Records from a dataset:
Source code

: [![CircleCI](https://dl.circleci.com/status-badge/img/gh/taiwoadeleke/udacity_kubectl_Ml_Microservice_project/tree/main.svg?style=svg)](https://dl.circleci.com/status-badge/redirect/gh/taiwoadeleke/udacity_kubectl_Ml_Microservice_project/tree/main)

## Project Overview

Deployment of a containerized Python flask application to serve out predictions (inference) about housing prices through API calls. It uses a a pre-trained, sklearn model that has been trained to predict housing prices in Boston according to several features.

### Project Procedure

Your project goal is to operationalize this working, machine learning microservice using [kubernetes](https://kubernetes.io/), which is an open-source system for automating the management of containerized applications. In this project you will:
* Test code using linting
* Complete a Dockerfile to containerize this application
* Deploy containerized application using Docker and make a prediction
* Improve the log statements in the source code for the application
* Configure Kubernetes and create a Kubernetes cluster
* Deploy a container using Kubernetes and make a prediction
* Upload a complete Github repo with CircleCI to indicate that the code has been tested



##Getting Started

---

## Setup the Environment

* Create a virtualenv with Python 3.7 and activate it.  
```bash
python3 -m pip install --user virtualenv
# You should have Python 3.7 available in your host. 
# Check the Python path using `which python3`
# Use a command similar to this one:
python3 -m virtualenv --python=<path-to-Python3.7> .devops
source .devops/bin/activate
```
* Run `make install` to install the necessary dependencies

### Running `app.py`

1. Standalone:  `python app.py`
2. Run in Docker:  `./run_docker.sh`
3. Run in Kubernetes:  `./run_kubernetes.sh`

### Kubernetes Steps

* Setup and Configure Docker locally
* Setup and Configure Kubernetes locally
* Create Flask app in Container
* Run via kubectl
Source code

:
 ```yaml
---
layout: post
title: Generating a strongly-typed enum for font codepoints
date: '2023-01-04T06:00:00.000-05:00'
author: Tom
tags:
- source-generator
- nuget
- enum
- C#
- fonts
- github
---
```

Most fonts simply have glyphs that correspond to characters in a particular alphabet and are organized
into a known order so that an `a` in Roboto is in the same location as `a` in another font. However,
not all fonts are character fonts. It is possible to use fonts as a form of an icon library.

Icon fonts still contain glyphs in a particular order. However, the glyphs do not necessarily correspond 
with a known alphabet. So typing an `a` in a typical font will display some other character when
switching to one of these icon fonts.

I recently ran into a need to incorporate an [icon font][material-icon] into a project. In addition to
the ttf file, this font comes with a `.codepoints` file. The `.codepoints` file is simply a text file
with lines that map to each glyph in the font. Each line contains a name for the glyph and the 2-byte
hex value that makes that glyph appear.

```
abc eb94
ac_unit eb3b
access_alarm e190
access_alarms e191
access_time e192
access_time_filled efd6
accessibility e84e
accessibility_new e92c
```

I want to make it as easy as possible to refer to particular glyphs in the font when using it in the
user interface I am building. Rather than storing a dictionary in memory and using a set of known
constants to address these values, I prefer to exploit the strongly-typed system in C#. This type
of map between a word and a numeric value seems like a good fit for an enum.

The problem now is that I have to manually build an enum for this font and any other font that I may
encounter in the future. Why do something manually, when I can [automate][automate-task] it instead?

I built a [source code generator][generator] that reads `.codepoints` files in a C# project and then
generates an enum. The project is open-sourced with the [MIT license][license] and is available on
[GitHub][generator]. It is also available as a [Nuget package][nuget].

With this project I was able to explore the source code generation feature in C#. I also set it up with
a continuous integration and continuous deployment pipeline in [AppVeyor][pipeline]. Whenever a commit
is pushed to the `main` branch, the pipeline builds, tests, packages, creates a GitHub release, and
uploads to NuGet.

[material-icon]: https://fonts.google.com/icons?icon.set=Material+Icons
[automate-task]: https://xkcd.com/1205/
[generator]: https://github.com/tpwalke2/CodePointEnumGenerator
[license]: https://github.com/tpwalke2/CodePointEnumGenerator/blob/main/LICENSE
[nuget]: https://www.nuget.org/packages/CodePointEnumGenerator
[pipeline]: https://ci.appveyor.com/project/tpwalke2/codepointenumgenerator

WHAT THE EXERCISE ASKS: Your answer consists solely of the lines from the top of the records above through the line that contains "containerize this application", each echoed exactly.

EXERCISE RESPONSE:
Source code

: [![CircleCI](https://dl.circleci.com/status-badge/img/gh/taiwoadeleke/udacity_kubectl_Ml_Microservice_project/tree/main.svg?style=svg)](https://dl.circleci.com/status-badge/redirect/gh/taiwoadeleke/udacity_kubectl_Ml_Microservice_project/tree/main)

## Project Overview

Deployment of a containerized Python flask application to serve out predictions (inference) about housing prices through API calls. It uses a a pre-trained, sklearn model that has been trained to predict housing prices in Boston according to several features.

### Project Procedure

Your project goal is to operationalize this working, machine learning microservice using [kubernetes](https://kubernetes.io/), which is an open-source system for automating the management of containerized applications. In this project you will:
* Test code using linting
* Complete a Dockerfile to containerize this application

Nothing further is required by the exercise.